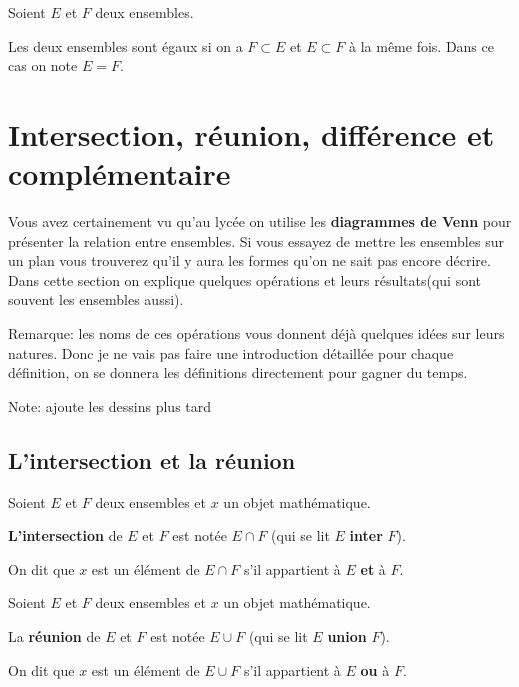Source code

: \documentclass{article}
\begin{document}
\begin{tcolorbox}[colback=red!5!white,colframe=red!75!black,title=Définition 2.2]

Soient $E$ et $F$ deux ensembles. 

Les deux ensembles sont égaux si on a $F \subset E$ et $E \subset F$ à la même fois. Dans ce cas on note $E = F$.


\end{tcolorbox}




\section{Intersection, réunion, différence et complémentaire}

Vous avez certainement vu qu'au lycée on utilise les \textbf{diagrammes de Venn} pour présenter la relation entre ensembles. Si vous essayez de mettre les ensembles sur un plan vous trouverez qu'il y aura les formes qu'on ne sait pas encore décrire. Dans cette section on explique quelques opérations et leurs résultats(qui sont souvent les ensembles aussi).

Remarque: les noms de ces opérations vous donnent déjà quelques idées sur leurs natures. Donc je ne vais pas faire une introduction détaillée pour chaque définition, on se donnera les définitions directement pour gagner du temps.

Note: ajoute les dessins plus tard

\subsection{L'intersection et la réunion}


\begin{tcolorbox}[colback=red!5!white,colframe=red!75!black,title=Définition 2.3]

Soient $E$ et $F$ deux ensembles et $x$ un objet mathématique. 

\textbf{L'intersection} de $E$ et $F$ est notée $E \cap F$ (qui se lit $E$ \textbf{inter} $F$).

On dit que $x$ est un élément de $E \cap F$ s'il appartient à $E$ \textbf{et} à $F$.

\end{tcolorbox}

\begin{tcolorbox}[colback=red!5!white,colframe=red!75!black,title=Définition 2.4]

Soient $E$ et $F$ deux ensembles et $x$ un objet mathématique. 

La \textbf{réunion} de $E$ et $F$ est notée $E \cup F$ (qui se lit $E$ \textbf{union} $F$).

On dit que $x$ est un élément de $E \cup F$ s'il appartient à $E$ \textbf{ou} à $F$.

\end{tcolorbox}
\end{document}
•••
◆ Work item
Return each line of the material in which the string "vous" can be found.

◆ Problem solution
Vous avez certainement vu qu'au lycée on utilise les \textbf{diagrammes de Venn} pour présenter la relation entre ensembles. Si vous essayez de mettre les ensembles sur un plan vous trouverez qu'il y aura les formes qu'on ne sait pas encore décrire. Dans cette section on explique quelques opérations et leurs résultats(qui sont souvent les ensembles aussi).
Remarque: les noms de ces opérations vous donnent déjà quelques idées sur leurs natures. Donc je ne vais pas faire une introduction détaillée pour chaque définition, on se donnera les définitions directement pour gagner du temps.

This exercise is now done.